→ **INSTRUCTIONS FOR THE TASK**
Whenever a line below includes the word "application", copy that line.

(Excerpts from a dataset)
BEGIN
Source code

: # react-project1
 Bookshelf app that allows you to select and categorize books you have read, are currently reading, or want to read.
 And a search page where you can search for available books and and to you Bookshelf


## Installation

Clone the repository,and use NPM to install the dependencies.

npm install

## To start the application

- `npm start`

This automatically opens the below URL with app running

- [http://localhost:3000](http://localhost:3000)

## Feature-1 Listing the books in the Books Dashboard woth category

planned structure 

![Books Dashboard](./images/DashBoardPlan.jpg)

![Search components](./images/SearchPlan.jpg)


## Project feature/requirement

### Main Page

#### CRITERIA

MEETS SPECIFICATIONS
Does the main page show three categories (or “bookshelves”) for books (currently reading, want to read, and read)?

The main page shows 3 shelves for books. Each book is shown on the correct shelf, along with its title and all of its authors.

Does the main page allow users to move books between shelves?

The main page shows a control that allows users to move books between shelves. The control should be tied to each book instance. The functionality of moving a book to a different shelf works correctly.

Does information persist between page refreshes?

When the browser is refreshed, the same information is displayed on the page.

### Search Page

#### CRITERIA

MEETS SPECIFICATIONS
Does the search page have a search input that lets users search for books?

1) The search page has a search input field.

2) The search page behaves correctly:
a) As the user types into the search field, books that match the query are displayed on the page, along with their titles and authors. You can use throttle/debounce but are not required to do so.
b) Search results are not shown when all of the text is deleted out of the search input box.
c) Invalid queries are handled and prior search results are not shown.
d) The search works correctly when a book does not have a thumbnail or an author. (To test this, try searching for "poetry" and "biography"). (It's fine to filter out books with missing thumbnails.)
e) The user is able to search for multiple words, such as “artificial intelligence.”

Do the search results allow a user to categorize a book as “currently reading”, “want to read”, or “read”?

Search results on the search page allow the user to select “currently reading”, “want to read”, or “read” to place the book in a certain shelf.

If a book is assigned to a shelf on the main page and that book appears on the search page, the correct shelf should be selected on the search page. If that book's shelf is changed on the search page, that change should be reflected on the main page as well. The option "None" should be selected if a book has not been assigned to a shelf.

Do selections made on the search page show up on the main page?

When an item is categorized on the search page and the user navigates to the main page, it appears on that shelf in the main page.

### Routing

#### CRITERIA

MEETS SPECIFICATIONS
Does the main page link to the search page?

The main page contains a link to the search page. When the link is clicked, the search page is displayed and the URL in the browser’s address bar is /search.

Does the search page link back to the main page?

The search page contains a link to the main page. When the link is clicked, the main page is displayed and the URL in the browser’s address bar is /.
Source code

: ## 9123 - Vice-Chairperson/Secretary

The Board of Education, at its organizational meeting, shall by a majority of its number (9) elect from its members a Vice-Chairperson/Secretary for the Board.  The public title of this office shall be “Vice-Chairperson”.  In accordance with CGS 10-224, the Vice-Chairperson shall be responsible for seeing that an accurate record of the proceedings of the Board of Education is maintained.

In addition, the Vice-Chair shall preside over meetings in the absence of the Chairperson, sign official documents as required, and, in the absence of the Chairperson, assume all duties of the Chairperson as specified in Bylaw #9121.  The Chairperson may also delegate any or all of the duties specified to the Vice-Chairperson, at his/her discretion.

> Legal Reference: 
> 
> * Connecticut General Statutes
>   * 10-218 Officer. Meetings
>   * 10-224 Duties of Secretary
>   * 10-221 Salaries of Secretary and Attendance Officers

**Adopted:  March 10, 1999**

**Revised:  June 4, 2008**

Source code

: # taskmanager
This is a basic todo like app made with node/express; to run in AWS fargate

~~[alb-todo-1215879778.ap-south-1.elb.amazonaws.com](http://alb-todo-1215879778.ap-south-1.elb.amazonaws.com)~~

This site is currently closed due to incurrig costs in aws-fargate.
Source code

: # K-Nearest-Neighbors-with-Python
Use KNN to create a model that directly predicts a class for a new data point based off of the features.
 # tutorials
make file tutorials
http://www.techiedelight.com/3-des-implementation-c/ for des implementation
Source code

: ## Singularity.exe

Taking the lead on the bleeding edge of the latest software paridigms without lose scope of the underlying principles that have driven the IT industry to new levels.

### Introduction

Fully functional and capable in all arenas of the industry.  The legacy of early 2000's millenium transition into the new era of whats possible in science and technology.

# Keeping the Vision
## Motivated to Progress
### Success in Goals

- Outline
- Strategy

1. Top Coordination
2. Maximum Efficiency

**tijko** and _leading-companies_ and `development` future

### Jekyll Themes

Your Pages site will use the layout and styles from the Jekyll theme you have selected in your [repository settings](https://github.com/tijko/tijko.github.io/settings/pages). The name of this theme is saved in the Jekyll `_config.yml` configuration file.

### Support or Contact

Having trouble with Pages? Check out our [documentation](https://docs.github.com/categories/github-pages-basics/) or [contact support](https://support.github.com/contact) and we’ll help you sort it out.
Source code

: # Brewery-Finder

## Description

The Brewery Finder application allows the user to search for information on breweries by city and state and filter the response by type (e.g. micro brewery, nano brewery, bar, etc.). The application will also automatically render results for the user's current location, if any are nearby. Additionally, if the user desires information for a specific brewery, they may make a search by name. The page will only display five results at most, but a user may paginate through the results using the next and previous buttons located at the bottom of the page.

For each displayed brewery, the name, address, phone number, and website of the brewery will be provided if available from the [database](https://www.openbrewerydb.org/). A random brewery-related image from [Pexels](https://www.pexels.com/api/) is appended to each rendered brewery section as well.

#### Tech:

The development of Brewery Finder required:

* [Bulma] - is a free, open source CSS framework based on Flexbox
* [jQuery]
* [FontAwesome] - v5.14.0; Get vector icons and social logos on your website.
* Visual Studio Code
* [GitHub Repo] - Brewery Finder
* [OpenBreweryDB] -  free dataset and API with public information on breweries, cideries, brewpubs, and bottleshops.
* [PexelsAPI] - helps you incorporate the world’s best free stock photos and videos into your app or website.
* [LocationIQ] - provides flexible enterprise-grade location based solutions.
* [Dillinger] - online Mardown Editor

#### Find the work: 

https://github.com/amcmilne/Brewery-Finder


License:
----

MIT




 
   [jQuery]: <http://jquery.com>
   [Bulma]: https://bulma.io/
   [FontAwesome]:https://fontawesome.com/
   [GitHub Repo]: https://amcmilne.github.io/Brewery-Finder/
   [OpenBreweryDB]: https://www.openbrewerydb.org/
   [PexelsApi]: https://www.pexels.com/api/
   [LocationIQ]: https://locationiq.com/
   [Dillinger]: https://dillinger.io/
END
→ **ANSWER SECTION**
## To start the application
The Brewery Finder application allows the user to search for information on breweries by city and state and filter the response by type (e.g. micro brewery, nano brewery, bar, etc.). The application will also automatically render results for the user's current location, if any are nearby. Additionally, if the user desires information for a specific brewery, they may make a search by name. The page will only display five results at most, but a user may paginate through the results using the next and previous buttons located at the bottom of the page.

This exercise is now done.